The problem: Repeat each entry below exactly, omitting any picture it holds.

Records for the task:
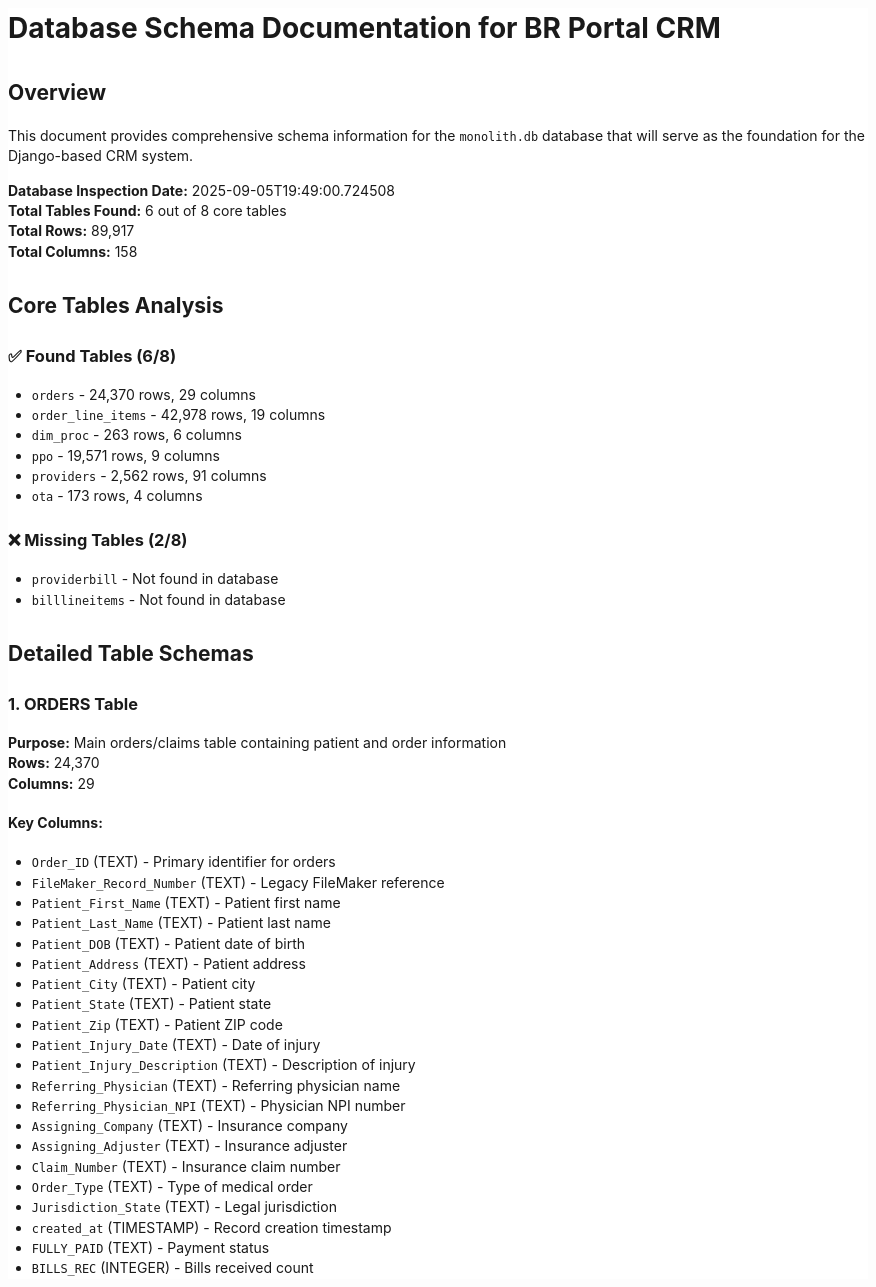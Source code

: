 # Database Schema Documentation for BR Portal CRM

## Overview
This document provides comprehensive schema information for the `monolith.db` database that will serve as the foundation for the Django-based CRM system.

**Database Inspection Date:** 2025-09-05T19:49:00.724508  
**Total Tables Found:** 6 out of 8 core tables  
**Total Rows:** 89,917  
**Total Columns:** 158  

## Core Tables Analysis

### ✅ Found Tables (6/8)
- `orders` - 24,370 rows, 29 columns
- `order_line_items` - 42,978 rows, 19 columns  
- `dim_proc` - 263 rows, 6 columns
- `ppo` - 19,571 rows, 9 columns
- `providers` - 2,562 rows, 91 columns
- `ota` - 173 rows, 4 columns

### ❌ Missing Tables (2/8)
- `providerbill` - Not found in database
- `billlineitems` - Not found in database

## Detailed Table Schemas

### 1. ORDERS Table
**Purpose:** Main orders/claims table containing patient and order information  
**Rows:** 24,370  
**Columns:** 29  

#### Key Columns:
- `Order_ID` (TEXT) - Primary identifier for orders
- `FileMaker_Record_Number` (TEXT) - Legacy FileMaker reference
- `Patient_First_Name` (TEXT) - Patient first name
- `Patient_Last_Name` (TEXT) - Patient last name
- `Patient_DOB` (TEXT) - Patient date of birth
- `Patient_Address` (TEXT) - Patient address
- `Patient_City` (TEXT) - Patient city
- `Patient_State` (TEXT) - Patient state
- `Patient_Zip` (TEXT) - Patient ZIP code
- `Patient_Injury_Date` (TEXT) - Date of injury
- `Patient_Injury_Description` (TEXT) - Description of injury
- `Referring_Physician` (TEXT) - Referring physician name
- `Referring_Physician_NPI` (TEXT) - Physician NPI number
- `Assigning_Company` (TEXT) - Insurance company
- `Assigning_Adjuster` (TEXT) - Insurance adjuster
- `Claim_Number` (TEXT) - Insurance claim number
- `Order_Type` (TEXT) - Type of medical order
- `Jurisdiction_State` (TEXT) - Legal jurisdiction
- `created_at` (TIMESTAMP) - Record creation timestamp
- `FULLY_PAID` (TEXT) - Payment status
- `BILLS_REC` (INTEGER) - Bills received count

Solution for this problem:
Source code

: # Database Schema Documentation for BR Portal CRM

## Overview
This document provides comprehensive schema information for the `monolith.db` database that will serve as the foundation for the Django-based CRM system.

**Database Inspection Date:** 2025-09-05T19:49:00.724508  
**Total Tables Found:** 6 out of 8 core tables  
**Total Rows:** 89,917  
**Total Columns:** 158  

## Core Tables Analysis

### ✅ Found Tables (6/8)
- `orders` - 24,370 rows, 29 columns
- `order_line_items` - 42,978 rows, 19 columns  
- `dim_proc` - 263 rows, 6 columns
- `ppo` - 19,571 rows, 9 columns
- `providers` - 2,562 rows, 91 columns
- `ota` - 173 rows, 4 columns

### ❌ Missing Tables (2/8)
- `providerbill` - Not found in database
- `billlineitems` - Not found in database

## Detailed Table Schemas

### 1. ORDERS Table
**Purpose:** Main orders/claims table containing patient and order information  
**Rows:** 24,370  
**Columns:** 29  

#### Key Columns:
- `Order_ID` (TEXT) - Primary identifier for orders
- `FileMaker_Record_Number` (TEXT) - Legacy FileMaker reference
- `Patient_First_Name` (TEXT) - Patient first name
- `Patient_Last_Name` (TEXT) - Patient last name
- `Patient_DOB` (TEXT) - Patient date of birth
- `Patient_Address` (TEXT) - Patient address
- `Patient_City` (TEXT) - Patient city
- `Patient_State` (TEXT) - Patient state
- `Patient_Zip` (TEXT) - Patient ZIP code
- `Patient_Injury_Date` (TEXT) - Date of injury
- `Patient_Injury_Description` (TEXT) - Description of injury
- `Referring_Physician` (TEXT) - Referring physician name
- `Referring_Physician_NPI` (TEXT) - Physician NPI number
- `Assigning_Company` (TEXT) - Insurance company
- `Assigning_Adjuster` (TEXT) - Insurance adjuster
- `Claim_Number` (TEXT) - Insurance claim number
- `Order_Type` (TEXT) - Type of medical order
- `Jurisdiction_State` (TEXT) - Legal jurisdiction
- `created_at` (TIMESTAMP) - Record creation timestamp
- `FULLY_PAID` (TEXT) - Payment status
- `BILLS_REC` (INTEGER) - Bills received count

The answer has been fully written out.